Australia’s interest rate forecast to hit 1.5 per cent next year

Australia’s interest rate is tipped to hit as high as 1.5 per cent by the middle of next year as the nation’s central bank moves to put a cap on soaring inflation.

AMP Capital economist Diana Mousina has outlined the investment manager’s new forecast for Australia’s interest rates, predicting the official cash rate target to hit 1 per cent by the end of 2022 before lifting to 1.5 per cent in mid-2023.

Australia’s interest rates are hovering at the record low level of 0.1 per cent.

“The RBA is getting close to raising interest rates.
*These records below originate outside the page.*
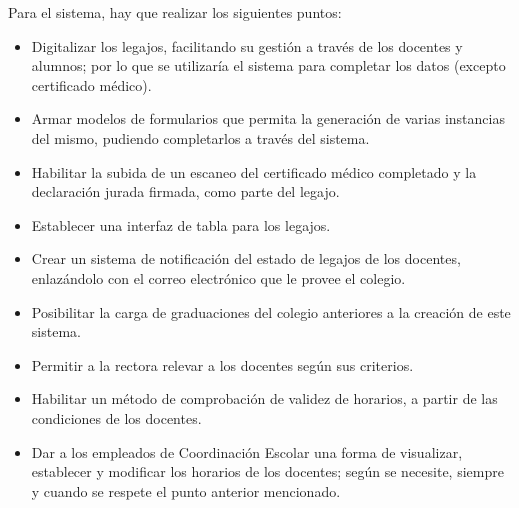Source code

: \normalsize{ \indent
Para el sistema, hay que realizar los siguientes puntos:
}
\begin{itemize}
  \item Digitalizar los legajos, facilitando su gestión a través
  de los docentes y alumnos; por lo que se utilizaría el sistema
  para completar los datos (excepto certificado médico).
  \item Armar modelos de formularios que permita la generación de
  varias instancias del mismo, pudiendo completarlos a través del
  sistema.
  \item Habilitar la subida de un escaneo del certificado médico
  completado y la declaración jurada firmada, como parte del
  legajo.
  \item Establecer una interfaz de tabla para los legajos.
  \item Crear un sistema de notificación del estado de legajos de
  los docentes, enlazándolo con el correo electrónico que le
  provee el colegio.
  \item Posibilitar la carga de graduaciones del colegio anteriores
  a la creación de este sistema.
  \item Permitir a la rectora relevar a los docentes según sus
  criterios.
  \item Habilitar un método de comprobación de validez de horarios,
  a partir de las condiciones de los docentes.
  \item Dar a los empleados de Coordinación Escolar una forma de
  visualizar, establecer y modificar los horarios de los docentes;
  según se necesite, siempre y cuando se respete el punto anterior
  mencionado.
\end{itemize}
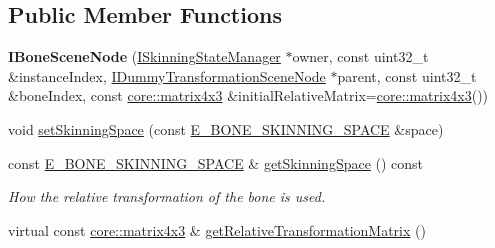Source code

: \subsection*{Public Member Functions}
\begin{DoxyCompactItemize}
\item 
{\bfseries I\+Bone\+Scene\+Node} (\hyperlink{classirr_1_1scene_1_1ISkinningStateManager}{I\+Skinning\+State\+Manager} $\ast$owner, const uint32\+\_\+t \&instance\+Index, \hyperlink{classirr_1_1scene_1_1IDummyTransformationSceneNode}{I\+Dummy\+Transformation\+Scene\+Node} $\ast$parent, const uint32\+\_\+t \&bone\+Index, const \hyperlink{classirr_1_1core_1_1matrix4x3}{core\+::matrix4x3} \&initial\+Relative\+Matrix=\hyperlink{classirr_1_1core_1_1matrix4x3}{core\+::matrix4x3}())\hypertarget{classirr_1_1scene_1_1ISkinningStateManager_1_1IBoneSceneNode_abddb29366296038e2220227c40409977}{}\label{classirr_1_1scene_1_1ISkinningStateManager_1_1IBoneSceneNode_abddb29366296038e2220227c40409977}

\item 
void \hyperlink{classirr_1_1scene_1_1ISkinningStateManager_1_1IBoneSceneNode_af55d36fe96f9e41c994648f1950db450}{set\+Skinning\+Space} (const \hyperlink{classirr_1_1scene_1_1ISkinningStateManager_1_1IBoneSceneNode_a746e46bb30372063ca11a4695fd345bd}{E\+\_\+\+B\+O\+N\+E\+\_\+\+S\+K\+I\+N\+N\+I\+N\+G\+\_\+\+S\+P\+A\+CE} \&space)
\item 
const \hyperlink{classirr_1_1scene_1_1ISkinningStateManager_1_1IBoneSceneNode_a746e46bb30372063ca11a4695fd345bd}{E\+\_\+\+B\+O\+N\+E\+\_\+\+S\+K\+I\+N\+N\+I\+N\+G\+\_\+\+S\+P\+A\+CE} \& \hyperlink{classirr_1_1scene_1_1ISkinningStateManager_1_1IBoneSceneNode_af9670516d5c70ed4bc2ac0e87912a6fc}{get\+Skinning\+Space} () const \hypertarget{classirr_1_1scene_1_1ISkinningStateManager_1_1IBoneSceneNode_af9670516d5c70ed4bc2ac0e87912a6fc}{}\label{classirr_1_1scene_1_1ISkinningStateManager_1_1IBoneSceneNode_af9670516d5c70ed4bc2ac0e87912a6fc}

\begin{DoxyCompactList}\small\item\em How the relative transformation of the bone is used. \end{DoxyCompactList}\item 
virtual const \hyperlink{classirr_1_1core_1_1matrix4x3}{core\+::matrix4x3} \& \hyperlink{classirr_1_1scene_1_1ISkinningStateManager_1_1IBoneSceneNode_aa01aed4ed2c55c61449ee38c98583fd4}{get\+Relative\+Transformation\+Matrix} ()\hypertarget{classirr_1_1scene_1_1ISkinningStateManager_1_1IBoneSceneNode_aa01aed4ed2c55c61449ee38c98583fd4}{}\label{classirr_1_1scene_1_1ISkinningStateManager_1_1IBoneSceneNode_aa01aed4ed2c55c61449ee38c98583fd4}


\end{DoxyCompactItemize}
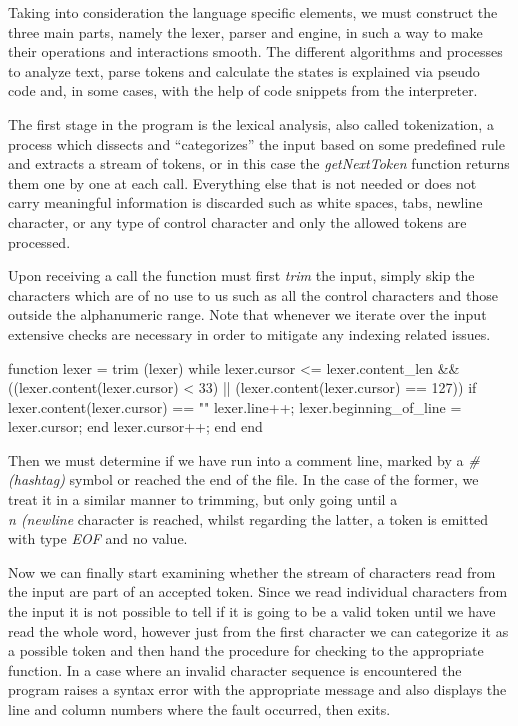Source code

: Taking into consideration the language specific elements, we must construct the three main parts, namely the lexer, parser and engine, in such a way to make their operations and interactions smooth. The different algorithms and processes to analyze text, parse tokens and calculate the states is explained via pseudo code and, in some cases, with the help of code snippets from the interpreter.

The first stage in the program is the lexical analysis, also called tokenization, a process which dissects and ``categorizes'' the input based on some predefined rule and extracts a stream of tokens, or in this case the \textit{getNextToken} function returns them one by one at each call. Everything else that is not needed or does not carry meaningful information is discarded such as white spaces, tabs, newline character, or any type of control character and only the allowed tokens are processed.

Upon receiving a call the function must first \textit{trim} the input, simply skip the characters which are of no use to us such as all the control characters and those outside the alphanumeric range. Note that whenever we iterate over the input extensive checks are necessary in order to mitigate any indexing related issues.

\begin{octave}
function lexer = trim (lexer)
  while lexer.cursor <= lexer.content_len &&
  ((lexer.content(lexer.cursor) < 33) ||
  (lexer.content(lexer.cursor) == 127))
    if lexer.content(lexer.cursor) == "\n"
      lexer.line++;
      lexer.beginning_of_line = lexer.cursor;
    end
    lexer.cursor++;
  end
end
\end{octave}

Then we must determine if we have run into a comment line, marked by a \textit{\# (hashtag)} symbol or reached the end of the file. In the case of the former, we treat it in a similar manner to trimming, but only going until a \textit{\\n (newline} character is reached, whilst regarding the latter, a token is emitted with type \textit{EOF} and no value.

Now we can finally start examining whether the stream of characters read from the input are part of an accepted token. Since we read individual characters from the input it is not possible to tell if it is going to be a valid token until we have read the whole word, however just from the first character we can categorize it as a possible token and then hand the procedure for checking to the appropriate function. In a case where an invalid character sequence is encountered the program raises a syntax error with the appropriate message and also displays the line and column numbers where the fault occurred, then exits.

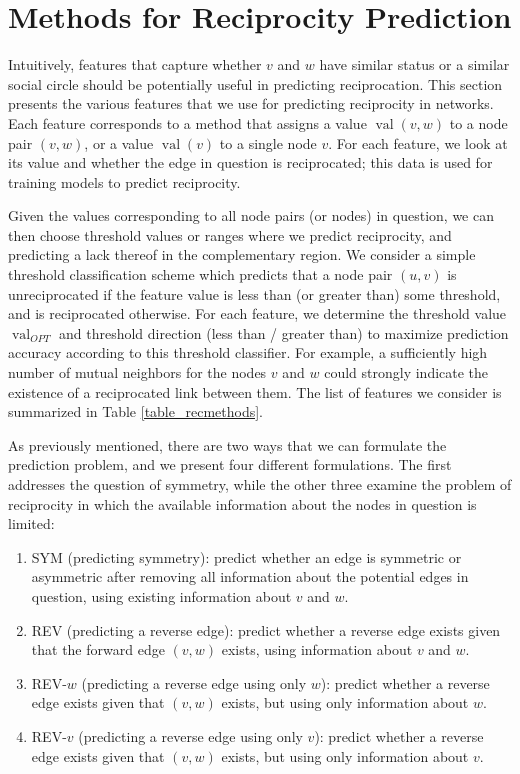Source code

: \documentclass[conference]{IEEEtran}
\begin{document}
\section{Methods for Reciprocity Prediction}
Intuitively, features that capture whether $v$ and $w$ have similar status or a similar social circle should be potentially useful in predicting reciprocation. 
This section presents the various features that we use for predicting reciprocity in networks. 
Each feature corresponds to a method that assigns a value $\operatorname{val}(v,w)$ to a node pair $(v,w)$, or a value $\operatorname{val}(v)$ to a single node $v$. 
For each feature, we look at its value and whether the edge in question is reciprocated; this data is used for training models to predict reciprocity.

Given the values corresponding to all node pairs (or nodes) in question, we can then choose threshold values or ranges where we predict reciprocity, 
and predicting a lack thereof in the complementary region.
We consider a simple threshold classification scheme which predicts that a node pair $(u,v)$ is unreciprocated if the feature value is less than (or greater than) some threshold, and is reciprocated otherwise.
For each feature, we determine the threshold value $\operatorname{val}_{OPT}$ and threshold direction (less than / greater than) to maximize prediction accuracy according to this threshold classifier.
For example, a sufficiently high number of mutual neighbors 
for the nodes $v$ and $w$ could strongly indicate the existence of a reciprocated link between them.
The list of features we consider is summarized in Table \ref{table_recmethods}.

As previously mentioned, there are two ways that we can formulate the prediction problem, and we present four different formulations. 
The first addresses the question of symmetry, while the other three examine the problem of reciprocity in which the available information about the nodes in question is limited:

\begin{enumerate}
\item SYM (predicting symmetry): predict whether an edge is symmetric or asymmetric after removing all information about the potential edges in question, using existing information about $v$ and $w$.
\item REV (predicting a reverse edge): predict whether a reverse edge exists given that the forward edge $(v,w)$ exists, using information about $v$ and $w$.
\item REV-$w$ (predicting a reverse edge using only $w$): predict whether a reverse edge exists given that $(v,w)$ exists, but using only information about $w$.
\item REV-$v$ (predicting a reverse edge using only $v$): predict whether a reverse edge exists given that $(v,w)$ exists, but using only information about $v$.
\end{enumerate}
\end{document}
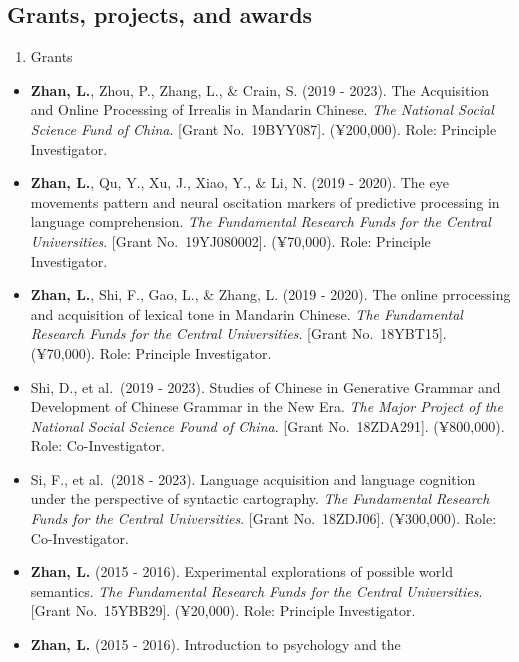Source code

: \documentclass[12pt,]{article}
\providecommand{\tightlist}{%
  \setlength{\itemsep}{0pt}\setlength{\parskip}{0pt}}
\begin{document}
\hypertarget{grants-projects-and-awards}{%
\subsection{Grants, projects, and
awards}\label{grants-projects-and-awards}}

\begin{enumerate}
\def\labelenumi{\arabic{enumi}.}
\tightlist
\item
  Grants
\end{enumerate}

\begin{itemize}
\item
  \textbf{Zhan, L.}, Zhou, P., Zhang, L., \& Crain, S. (2019 - 2023).
  The Acquisition and Online Processing of Irrealis in Mandarin Chinese.
  \emph{The National Social Science Fund of China}. {[}Grant
  No.~19BYY087{]}. (¥200,000). Role: Principle Investigator.
\item
  \textbf{Zhan, L.}, Qu, Y., Xu, J., Xiao, Y., \& Li, N. (2019 - 2020).
  The eye movements pattern and neural oscitation markers of predictive
  processing in language comprehension. \emph{The Fundamental Research
  Funds for the Central Universities}. {[}Grant No.~19YJ080002{]}.
  (¥70,000). Role: Principle Investigator.
\item
  \textbf{Zhan, L.}, Shi, F., Gao, L., \& Zhang, L. (2019 - 2020). The
  online prrocessing and acquisition of lexical tone in Mandarin
  Chinese. \emph{The Fundamental Research Funds for the Central
  Universities}. {[}Grant No.~18YBT15{]}. (¥70,000). Role: Principle
  Investigator.
\item
  Shi, D., et al.~(2019 - 2023). Studies of Chinese in Generative
  Grammar and Development of Chinese Grammar in the New Era. \emph{The
  Major Project of the National Social Science Found of China}. {[}Grant
  No.~18ZDA291{]}. (¥800,000). Role: Co-Investigator.
\item
  Si, F., et al.~(2018 - 2023). Language acquisition and language
  cognition under the perspective of syntactic cartography. \emph{The
  Fundamental Research Funds for the Central Universities}. {[}Grant
  No.~18ZDJ06{]}. (¥300,000). Role: Co-Investigator.
\item
  \textbf{Zhan, L.} (2015 - 2016). Experimental explorations of possible
  world semantics. \emph{The Fundamental Research Funds for the Central
  Universities}. {[}Grant No.~15YBB29{]}. (¥20,000). Role: Principle
  Investigator.
\item
  \textbf{Zhan, L.} (2015 - 2016). Introduction to psychology and the

\end{itemize}
\end{document}

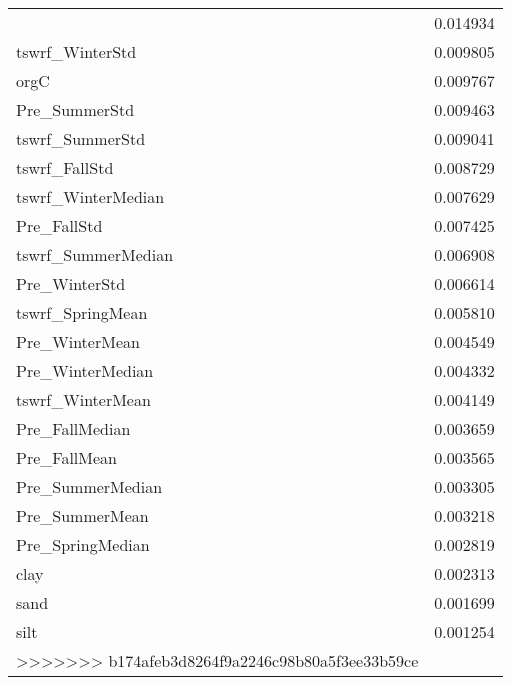 \begin{tabular}{lr}
\begin{tabular}{rrrrr}
Pre_SpringStd & 0.014934 \\
tswrf_WinterStd & 0.009805 \\
orgC & 0.009767 \\
Pre_SummerStd & 0.009463 \\
tswrf_SummerStd & 0.009041 \\
tswrf_FallStd & 0.008729 \\
tswrf_WinterMedian & 0.007629 \\
Pre_FallStd & 0.007425 \\
tswrf_SummerMedian & 0.006908 \\
Pre_WinterStd & 0.006614 \\
tswrf_SpringMean & 0.005810 \\
Pre_WinterMean & 0.004549 \\
Pre_WinterMedian & 0.004332 \\
tswrf_WinterMean & 0.004149 \\
Pre_FallMedian & 0.003659 \\
Pre_FallMean & 0.003565 \\
Pre_SummerMedian & 0.003305 \\
Pre_SummerMean & 0.003218 \\
Pre_SpringMedian & 0.002819 \\
clay & 0.002313 \\
sand & 0.001699 \\
silt & 0.001254 \\
>>>>>>> b174afeb3d8264f9a2246c98b80a5f3ee33b59ce
\bottomrule
\end{tabular}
At its latest Board meeting, the RBA sounded more hawkish and seems to be setting the scene up for a rate hike in coming months,” Ms Mousina forecast.

“We expect the RBA to lift the cash rate to at least 1 per cent in 2022 (from 0.1 per cent) and then to 1.5 per cent in 2023.”

Looking even longer term, Ms Mousina said AMP Capital expects rates to be cut again in 2024 before hiking again in 2025 as “inflation starts getting uncomfortably high again”.

“In 2023 we also expect home prices to decline by around 5-10 per cent nationally which means a negative wealth effect for households,” she wrote.

“In this environment, the sharemarket is also likely to underperform.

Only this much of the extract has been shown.